Requirements for a Configuration Library

gear
For an application developer, the problem of configuring the system for actual operations is usually not regarded as a complicated issue. Sometimes the code needs some settings, which can not, or should not be hard-coded, so some external source is needed to provide these values. It’s not rocket science.

Still, there are some straight-forward, nice-to-have features, which might make this task even easier, not readily found in mainstream configuration libraries.

API

Arguably the most important aspect should be ease of use. It should be trivial to get the right value at the right time, safely. Let’s start with this design:

connection.setTimeout( config.get("net.timeout") );

We need to set a connection timeout, which we get from the “net.timeout” configuration setting. This approach is very similar to how java.util.Properties works:

connection.setTimeout( properties.getProperty("net.timeout") );

There are however a couple of problems with this design:

  1. What should be the type of the returned value? It can not be always String!
  2. What happens if the value is not available?
  3. How to store the timeout without coupling the value to its usage?

Typed values

The first additional requirement should be to allow for different types of configuration values. Not all values are Strings. The approach most frameworks take, including Commons Configuration, Netflix Archaius and Typesafe’s Config is to offer multiple get() methods for the different types of values, like this:

connection.setTimeout( config.getLong("net.timeout") );

This solves the first problem of typed values, but introduces new problems:

  • Decouples the type from the setting (key), which arguably should not be decoupled. The timeout will always be “long”, it can not be different, it is inherently coupled.
  • It makes it hard to extend the existing vocabulary of types. For example what if we want to introduce Date settings?
  • Makes the API more complex.

Typed-er valuesforms

Let’s specify our requirement in more detail to explicitly disallow the decoupling of type and key, and allow for external extension of supported types. One possible design would look like this:

public interface Configuration {
    <T> T get(Key<T> key);
}

In this design, the key is explicitly linked to the returned type, so it is not possible to use the setting key with the wrong return type, as in the previous design. Also, as the key is just an interface, it is left open for external implementations. Any types can be easily implemented.

The connection example would then look like this:

public static final Key<Long> NET_TIMEOUT_KEY = ...;

...
connection.setTimeout( config.get(NET_TIMEOUT_KEY) );

If we assume that the implementation of the Configuration itself would probably have to support different storage/retrieval mechanisms, including file and database perhaps, it would be easier to have all settings be mapped to a String form. This is an easy task if the available types are predetermined by the library, as in the libraries above, but here there might be any number of types, even complex ones that may contain multiple fields. To get around this problem, let’s extend the Key to be able to serialize the value it represents:

public interface Key<T> {
   String getName();

   String serialize(T value);

   T deserialize(String serializedValue);
}

This way, any Configuration implementation would only have to concentrate on storing and retrieving Strings as keys as well as values.

Defaults

What happens if the configuration setting is not found in the backing storage?
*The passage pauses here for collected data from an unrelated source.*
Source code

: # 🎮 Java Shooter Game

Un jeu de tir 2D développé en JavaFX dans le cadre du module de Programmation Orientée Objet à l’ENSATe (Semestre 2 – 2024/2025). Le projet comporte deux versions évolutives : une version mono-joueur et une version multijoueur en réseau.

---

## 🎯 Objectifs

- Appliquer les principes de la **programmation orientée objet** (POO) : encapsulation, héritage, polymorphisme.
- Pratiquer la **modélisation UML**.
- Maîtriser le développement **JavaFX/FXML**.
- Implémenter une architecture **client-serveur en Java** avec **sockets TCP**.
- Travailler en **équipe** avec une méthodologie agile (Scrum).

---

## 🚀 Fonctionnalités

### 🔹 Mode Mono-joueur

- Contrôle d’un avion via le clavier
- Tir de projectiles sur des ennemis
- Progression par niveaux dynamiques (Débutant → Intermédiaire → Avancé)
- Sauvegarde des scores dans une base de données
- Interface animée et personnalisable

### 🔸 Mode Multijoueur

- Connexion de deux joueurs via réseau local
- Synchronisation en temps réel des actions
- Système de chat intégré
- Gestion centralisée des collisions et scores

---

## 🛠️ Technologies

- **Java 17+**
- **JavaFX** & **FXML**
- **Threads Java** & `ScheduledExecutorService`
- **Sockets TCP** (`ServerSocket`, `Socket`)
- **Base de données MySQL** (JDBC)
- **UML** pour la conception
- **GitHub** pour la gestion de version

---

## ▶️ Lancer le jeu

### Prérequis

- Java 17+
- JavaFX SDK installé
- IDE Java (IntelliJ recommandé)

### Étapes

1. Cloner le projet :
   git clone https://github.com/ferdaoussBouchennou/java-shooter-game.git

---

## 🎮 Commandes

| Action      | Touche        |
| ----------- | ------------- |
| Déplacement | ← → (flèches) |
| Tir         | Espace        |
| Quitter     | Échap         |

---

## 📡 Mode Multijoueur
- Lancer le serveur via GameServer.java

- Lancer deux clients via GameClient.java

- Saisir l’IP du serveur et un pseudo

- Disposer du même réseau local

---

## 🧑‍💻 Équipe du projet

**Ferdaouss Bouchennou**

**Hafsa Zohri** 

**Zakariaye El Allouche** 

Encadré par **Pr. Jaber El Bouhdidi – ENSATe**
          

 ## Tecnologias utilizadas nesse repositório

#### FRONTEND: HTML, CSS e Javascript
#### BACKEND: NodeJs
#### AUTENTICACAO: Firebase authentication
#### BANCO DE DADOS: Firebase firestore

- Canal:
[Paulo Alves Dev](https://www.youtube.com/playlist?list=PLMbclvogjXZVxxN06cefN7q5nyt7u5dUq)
Should the API return null for example? The practical problem with that is, that the caller would have to always check for null then, for all settings. This would be cumbersome and error prone:

Long timeoutMillis = config.get(NET_TIMEOUT_KEY);
if (timeoutMillis != null) {
   connection.setTimeout(timeoutMillis);
} else {
   connection.setTimeout(1000l);
}

This is ugly, and far from our original goal of doing it as a one-liner. An alternative would be to use Optional to signify that the setting might be missing:

import java.util.Optional;

public interface Configuration {
    <T> Optional<T> get(Key<T> key);
}

Which could be used the following way:

connection.setTimeout( config.get(NET_TIMEOUT_KEY).orElse(1000l) );

The libraries above take a similar, but alternative approach by requiring the default value right in the getter method:

connection.setTimeout( config.get(NET_TIMEOUT_KEY, 1000l) );

It is a little bit more compact, arguably less readable. Also, this approach may require an additional method to be defined to determine whether a setting is given or not:

import java.util.Optional;

public interface Configuration {
    boolean isSet(Key<?> key); // In place of Optional.isPresent()

    <T> Optional<T> get(Key<T> key);
}

There is a third approach, if we realize that the default value, similarly to the type of the value, is not related to the usage, but to the setting (key) itself. In other words, the default value needs to be specified for the “net timeout” setting, and not for the connection.setTimeout() call. This means the default value can be moved to the Key:

public interface Key<T> {
   String getName();

   T getDefault(); // Get default value for this key

   String serialize(T value);

   T deserialize(String serializedValue);
}

In which case the code becomes simple again:

connection.setTimeout( config.get(NET_TIMEOUT_KEY) );

Unitsmeter

There is an aspect of the above connection example, which we didn’t address yet. The timeout value is not really a Long, it is a Duration. The difference might be small, but significant. If the setting is a long value, we still don’t know in what unit it is given in. Is it seconds? Milliseconds? Hours?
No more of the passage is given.